Some of the more significant changes are listed below:

The mechanism by which emphasised text inherits from the 
enclosing paragraph had a bug. This meant that paragraphs that 
had emphasis from their first character could either lose their 
emphasis, or have the emphasis applied to the whole paragraph, 
rather than to the appropriate region of text. The scheme has 
been simplified and corrected.

New destinations for text in W4W v6 showed up a bug in the 
handling of optionally ignorable destinations. This results in 
spurious text appearing in documents imported from W4W to the S3. 
Such destinations, and all nested destinations within them, are 
now correctly ignored if the optional destination is not 
recognised by the reader code.

Negative line spacings (meaning a fixed line spacing to Microsoft 
Word) are now converted to positive values by the reader. 
Previously they were interpreted as very large line spacings, 
resulting in S3 documents with one line per page.
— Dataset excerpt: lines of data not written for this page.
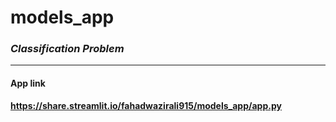 # models_app
### *Classification Problem*
***
#### App link
**https://share.streamlit.io/fahadwazirali915/models_app/app.py**
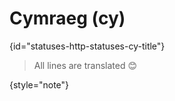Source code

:# Cymraeg (cy)
{id="statuses-http-statuses-cy-title"}



> All lines are translated 😊
>
{style="note"}


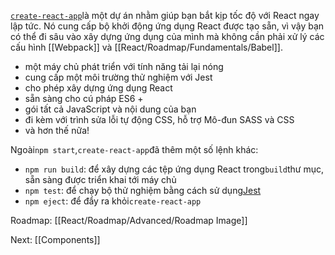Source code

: 
[`create-react-app`](https://github.com/facebook/create-react-app)là một dự án nhằm giúp bạn bắt kịp tốc độ với React ngay lập tức. Nó cung cấp bộ khởi động ứng dụng React được tạo sẵn, vì vậy bạn có thể đi sâu vào xây dựng ứng dụng của mình mà không cần phải xử lý các cấu hình [[Webpack]] và [[React/Roadmap/Fundamentals/Babel]].

-   một máy chủ phát triển với tính năng tải lại nóng
-   cung cấp một môi trường thử nghiệm với Jest
-   cho phép xây dựng ứng dụng React
-   sẵn sàng cho cú pháp ES6 +
-   gói tất cả JavaScript và nội dung của bạn
-   đi kèm với trình sửa lỗi tự động CSS, hỗ trợ Mô-đun SASS và CSS
-   và hơn thế nữa!


Ngoài`npm start`,`create-react-app`đã thêm một số lệnh khác:

-   `npm run build`: để xây dựng các tệp ứng dụng React trong`build`thư mục, sẵn sàng được triển khai tới máy chủ
-   `npm test`: để chạy bộ thử nghiệm bằng cách sử dụng[Jest](https://flaviocopes.com/jest/)
-   `npm eject`: để đẩy ra khỏi`create-react-app`


Roadmap: [[React/Roadmap/Advanced/Roadmap Image]]

Next: [[Components]]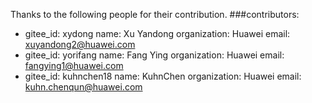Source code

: Thanks to the following people for their contribution.
###contributors:
- gitee_id: xydong
  name: Xu Yandong
  organization: Huawei
  email: xuyandong2@huawei.com
- gitee_id: yorifang
  name: Fang Ying
  organization: Huawei
  email: fangying1@huawei.com
- gitee_id: kuhnchen18
  name: KuhnChen
  organization: Huawei
  email: kuhn.chenqun@huawei.com
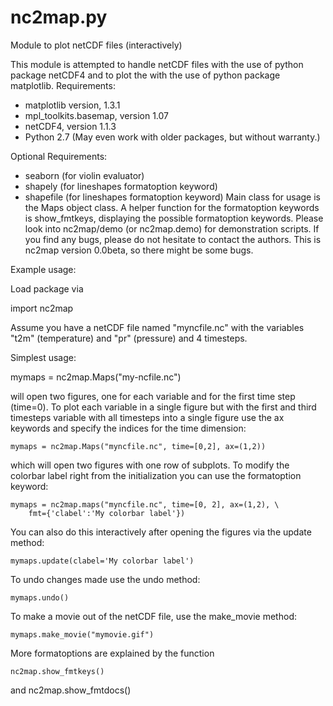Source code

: nc2map.py
=========

Module to plot netCDF files (interactively)

This module is attempted to handle netCDF files with the use of
python package netCDF4 and to plot the with the use of python
package matplotlib.
Requirements:
   - matplotlib version, 1.3.1
   - mpl_toolkits.basemap, version 1.07
   - netCDF4, version 1.1.3
   - Python 2.7
   (May even work with older packages, but without warranty.)

Optional Requirements:
   - seaborn (for violin evaluator)
   - shapely (for lineshapes formatoption keyword)
   - shapefile (for lineshapes formatoption keyword)
Main class for usage is the Maps object class. A helper function
for the formatoption keywords is show_fmtkeys, displaying the
possible formatoption keywords.
Please look into nc2map/demo (or nc2map.demo) for demonstration scripts.
If you find any bugs, please do not hesitate to contact the authors.
This is nc2map version 0.0beta, so there might be some bugs.

Example usage:

Load package via

   import nc2map

Assume you have a netCDF file named "myncfile.nc" with the variables
"t2m" (temperature) and "pr" (pressure) and 4 timesteps.

Simplest usage:

   mymaps = nc2map.Maps("my-ncfile.nc")

will open two figures, one for each variable and for the first time
step (time=0).
To plot each variable in a single figure but with the first and third 
timesteps variable with all timesteps into a single figure use the ax
keywords and specify the indices for the time dimension:

    mymaps = nc2map.Maps("myncfile.nc", time=[0,2], ax=(1,2))

which will open two figures with one row of subplots.
To modify the colorbar label right from the initialization you can use
the formatoption keyword:

    mymaps = nc2map.maps("myncfile.nc", time=[0, 2], ax=(1,2), \
        fmt={'clabel':'My colorbar label'})

You can also do this interactively after opening the figures via the
update method:

    mymaps.update(clabel='My colorbar label')

To undo changes made use the undo method:

    mymaps.undo()

To make a movie out of the netCDF file, use the make_movie method:

    mymaps.make_movie("mymovie.gif")

More formatoptions are explained by the function

    nc2map.show_fmtkeys()
    
and
    nc2map.show_fmtdocs()
    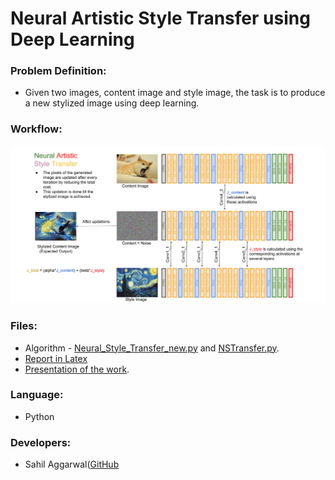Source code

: # Neural Artistic Style Transfer using Deep Learning

### Problem Definition:
- Given two images, content image and style image, the task is to produce a new stylized image using deep learning.

### Workflow:
![Workflow](https://github.com/sahilee26/Neural-Artistic-Style-Transfer/blob/master/Neural%20Style%20Transfer%20-%20Workflow.png)

### Files:
- Algorithm - [Neural_Style_Transfer_new.py](https://github.com/sahilee26/Neural-Artistic-Style-Transfer/blob/master/Neural_Style_Transfer_new.py) and [NSTransfer.py](https://github.com/sahilee26/Neural-Artistic-Style-Transfer/blob/master/NSTransfer.py).
- [Report in Latex](https://github.com/sahilee26/Neural-Artistic-Style-Transfer/blob/master/CV_Project_Report.pdf)
- [Presentation of the work](https://github.com/sahilee26/Neural-Artistic-Style-Transfer/blob/master/Neural%20Artistic%20Style%20Transfer_Final.pdf).

### Language:
- Python

### Developers:
- Sahil Aggarwal([GitHub](https://github.com/sahilee26)
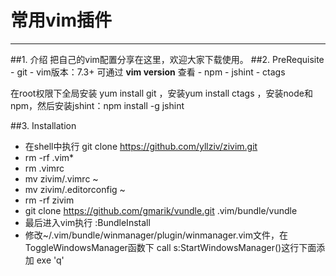 # **常用vim插件**
------------------
##1. 介绍
把自己的vim配置分享在这里，欢迎大家下载使用。
##2. PreRequisite
    - git
    - vim版本：7.3+ 可通过 **vim version** 查看
    - npm
        - jshint
    - ctags 

在root权限下全局安装 yum install git ，安装yum install ctags ，安装node和npm，然后安装jshint：npm install -g jshint


##3. Installation
- 在shell中执行 git clone https://github.com/yllziv/zivim.git
- rm -rf .vim*
- rm .vimrc
- mv zivim/.vimrc ~
- mv zivim/.editorconfig ~
- rm -rf zivim
- git clone https://github.com/gmarik/vundle.git .vim/bundle/vundle
- 最后进入vim执行 :BundleInstall
- 修改~/.vim/bundle/winmanager/plugin/winmanager.vim文件，在ToggleWindowsManager函数下 call s:StartWindowsManager()这行下面添加 exe 'q' 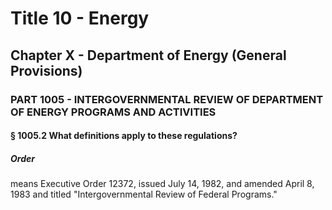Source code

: 
# Title 10 - Energy
## Chapter X - Department of Energy (General Provisions)
### PART 1005 - INTERGOVERNMENTAL REVIEW OF DEPARTMENT OF ENERGY PROGRAMS AND ACTIVITIES
#### § 1005.2 What definitions apply to these regulations?
##### Order

means Executive Order 12372, issued July 14, 1982, and amended April 8, 1983 and titled "Intergovernmental Review of Federal Programs."
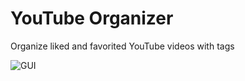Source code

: # YouTube Organizer
Organize liked and favorited YouTube videos with tags

![GUI](https://i.imgur.com/a8i6AX7.png)
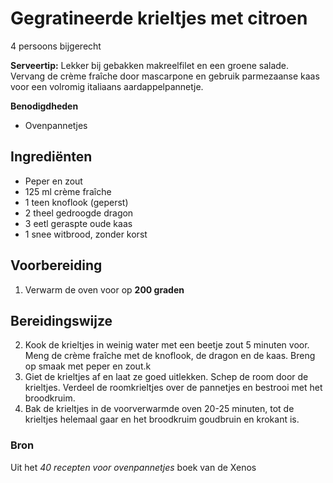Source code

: # Gegratineerde krieltjes met citroen

4 persoons bijgerecht

**Serveertip:**  Lekker bij gebakken makreelfilet en een groene salade. Vervang de crème fraîche door mascarpone en gebruik parmezaanse kaas voor een volromig italiaans aardappelpannetje.

**Benodigdheden**

- Ovenpannetjes

## Ingrediënten

- Peper en zout
- 125 ml crème fraîche
- 1 teen knoflook (geperst)
- 2 theel gedroogde dragon
- 3 eetl geraspte oude kaas
- 1 snee witbrood, zonder korst

## Voorbereiding

1. Verwarm de oven voor op **200 graden**

## Bereidingswijze

2. Kook de krieltjes in weinig water met een beetje zout 5 minuten voor. Meng de crème fraîche met de knoflook, de dragon en de kaas. Breng op smaak met peper en zout.k
3. Giet de krieltjes af en laat ze goed uitlekken. Schep de room door de krieltjes. Verdeel de roomkrieltjes over de pannetjes en bestrooi met het broodkruim.
4. Bak de krieltjes in de voorverwarmde oven 20-25 minuten, tot de krieltjes helemaal gaar en het broodkruim goudbruin en krokant is.

### Bron

Uit het _40 recepten voor ovenpannetjes_ boek van de Xenos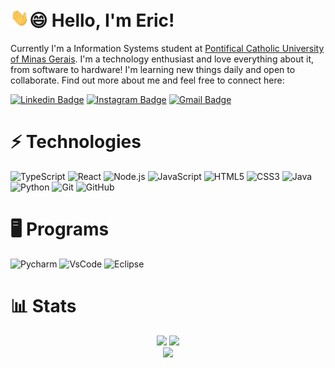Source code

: # <img src="https://raw.githubusercontent.com/ericstefano/ericstefano/master/wave.gif" width="30px">😄 Hello, I'm Eric!

Currently I'm a Information Systems student at [Pontifical Catholic University of Minas Gerais](https://www.pucminas.br/). I'm a technology enthusiast and love everything about it, from software to hardware! I'm learning new things daily and open to collaborate. Find out more about me and feel free to connect here:

[![Linkedin Badge](https://img.shields.io/badge/-ericstefano-blue?style=for-the-badge&logo=Linkedin&logoColor=white&link=https://www.linkedin.com/in/ericstefano/)](https://www.linkedin.com/in/ericstefano/)
[![Instagram Badge](https://img.shields.io/badge/-stefano.eric-c13584?style=for-the-badge&logo=instagram&logoColor=white&link=https://www.instagram.com/stefano.eric/)](https://www.instagram.com/stefano.eric/)
[![Gmail Badge](https://img.shields.io/badge/-ericstefano12@gmail.com-c14438?style=for-the-badge&logo=Gmail&logoColor=white&link=mailto:ericstefano12@gmail.com)](mailto:ericstefano12@gmail.com)

# ⚡ Technologies

![TypeScript](https://img.shields.io/badge/TypeScript-3178C6?style=for-the-badge&logo=TypeScript&logoColor=FFF)
![React](https://img.shields.io/badge/ReactJs-61DAFB?style=for-the-badge&logo=React&logoColor=FFF)
![Node.js](https://img.shields.io/badge/node.js-%2343853D.svg?style=for-the-badge&logo=nodedotjs&logoColor=white)
![JavaScript](https://img.shields.io/badge/JavaScript-323330?style=for-the-badge&logo=javascript&logoColor=F7DF1E)
![HTML5](https://img.shields.io/badge/-HTML5-E34F26?style=for-the-badge&logo=html5&logoColor=white)
![CSS3](https://img.shields.io/badge/-CSS3-264de4?style=for-the-badge&logo=css3)
![Java](https://img.shields.io/badge/-Java-f89820?style=for-the-badge&logo=Java&logoColor=white)
![Python](https://img.shields.io/badge/Python-306998?style=for-the-badge&logo=Python&logoColor=white)
![Git](https://img.shields.io/badge/-Git-f1502f?style=for-the-badge&logo=git&logoColor=white)
![GitHub](https://img.shields.io/badge/-GitHub-181717?style=for-the-badge&logo=github)

# 🖥️ Programs

![Pycharm](https://img.shields.io/badge/-Pycharm-green?style=for-the-badge&logo=Pycharm&logoColor=white)
![VsCode](https://img.shields.io/badge/-vscode-0078d7?style=for-the-badge&logo=Visual-Studio-Code&logoColor=white)
![Eclipse](https://img.shields.io/badge/-Eclipse-2c2255?style=for-the-badge&logo=Eclipse&logoColor=white)

# 📊 Stats

<div align="center">
    <img src="https://github-readme-stats.vercel.app/api?username=ericstefano&count_private=true&show_icons=true&include_all_commits=true&hide_border=true">
    <img src ="https://github-readme-stats.vercel.app/api/top-langs/?username=ericstefano&hide_border=true">
</div>

<div align="center">
    <img src="https://visitor-badge.laobi.icu/badge?page_id=ericstefano.ericstefano" width=100>
</div>

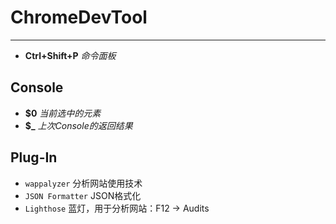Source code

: # ChromeDevTool

---

* **Ctrl+Shift+P** *命令面板*

## Console
* **$0** *当前选中的元素*
* **$_** *上次Console的返回结果*

## Plug-In

* `wappalyzer` 分析网站使用技术
* `JSON Formatter` JSON格式化
* `Lighthose` 蓝灯，用于分析网站：F12 -> Audits

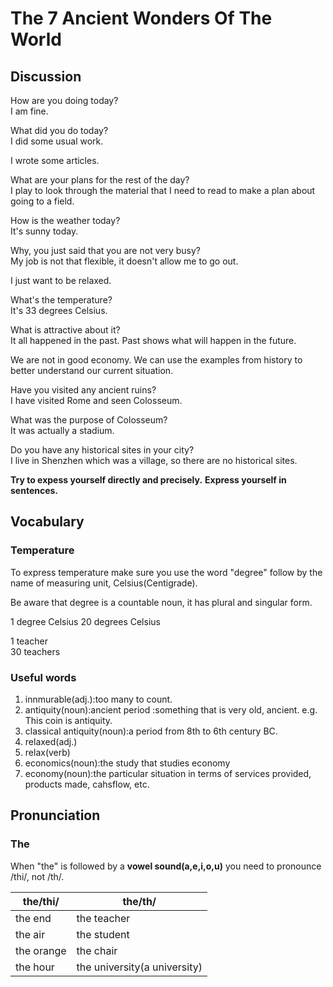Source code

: # The 7 Ancient Wonders Of The World
## Discussion
How are you doing today?  
I am fine.  

What did you do today?  
I did some usual work.  

I wrote some articles.  

What are your plans for the rest of the day?  
I play to look through the material that I need to read to make a plan about going to a field.  

How is the weather today?  
It's sunny today.  

Why, you just said that you are not very busy?  
My job is not that flexible, it doesn't allow me to go out.  

I just want to be relaxed.  

What's the temperature?  
It's 33 degrees Celsius. 

What is attractive about it?  
It all happened in the past. Past shows what will happen in the future.  

We are not in good economy. We can use the examples from history to better understand our current situation.   

Have you visited any ancient ruins?  
I have visited Rome and seen Colosseum.  

What was the purpose of Colosseum?  
It was actually a stadium.  

Do you have any historical sites in your city?  
I live in Shenzhen which was a village, so there are no historical sites.  

**Try to expess yourself directly and precisely.** 
**Express yourself in sentences.**

## Vocabulary
### Temperature
To express temperature make sure you use the word "degree" follow by the name of measuring unit, Celsius(Centigrade).  

Be aware that degree is a countable noun, it has plural and singular form.  

1 degree Celsius
20 degrees Celsius 

1 teacher  
30 teachers   

### Useful words
1. innmurable(adj.):too many to count.
1. antiquity(noun):ancient period :something that is very old, ancient. e.g. This coin is antiquity.
1. classical antiquity(noun):a period from 8th to 6th century BC.
1. relaxed(adj.)  
1. relax(verb)  
1. economics(noun):the study that studies economy
1. economy(noun):the particular situation in terms of services provided, products made, cahsflow, etc.  

## Pronunciation
### The
When "the" is followed by a **vowel sound(a,e,i,o,u)** you need to pronounce /thi/, not /th/.  

| the/thi/ | the/th/
| --- | ---
| the end | the teacher
| the air | the student
| the orange | the chair
| the hour | the university(a university)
Incoming negative left margin indents are now truncated to zero 
(they were previously interpreted as large positive indents, 
resulting in text being printed with one character per line).

Added simple interpretation of tables in the reader. Each 
incoming table row is converted to a separate paragraph, with the 
cells separated by Tab characters. Note that this scheme does not 
cope with cells containing multiple paragraphs.

The reader now takes note of the \deff<n> keyword and sets an 
appropriate default font.

The reader now handles the \gutter keyword (simply by increasing 
the left page margin).

The reader now responds to the \sect end of section keyword. The 
response is the same as for \par (end of paragraph).

The additional Macintosh Word keywords \bullet, \endash, \emdash, 
\ldblquote, \rdblquote, \lquote and \rquote are handled on input. 
They are not output since they are not understood by DOS Word; 
this scheme maximises compatibility with both flavours of 
Microsoft Word.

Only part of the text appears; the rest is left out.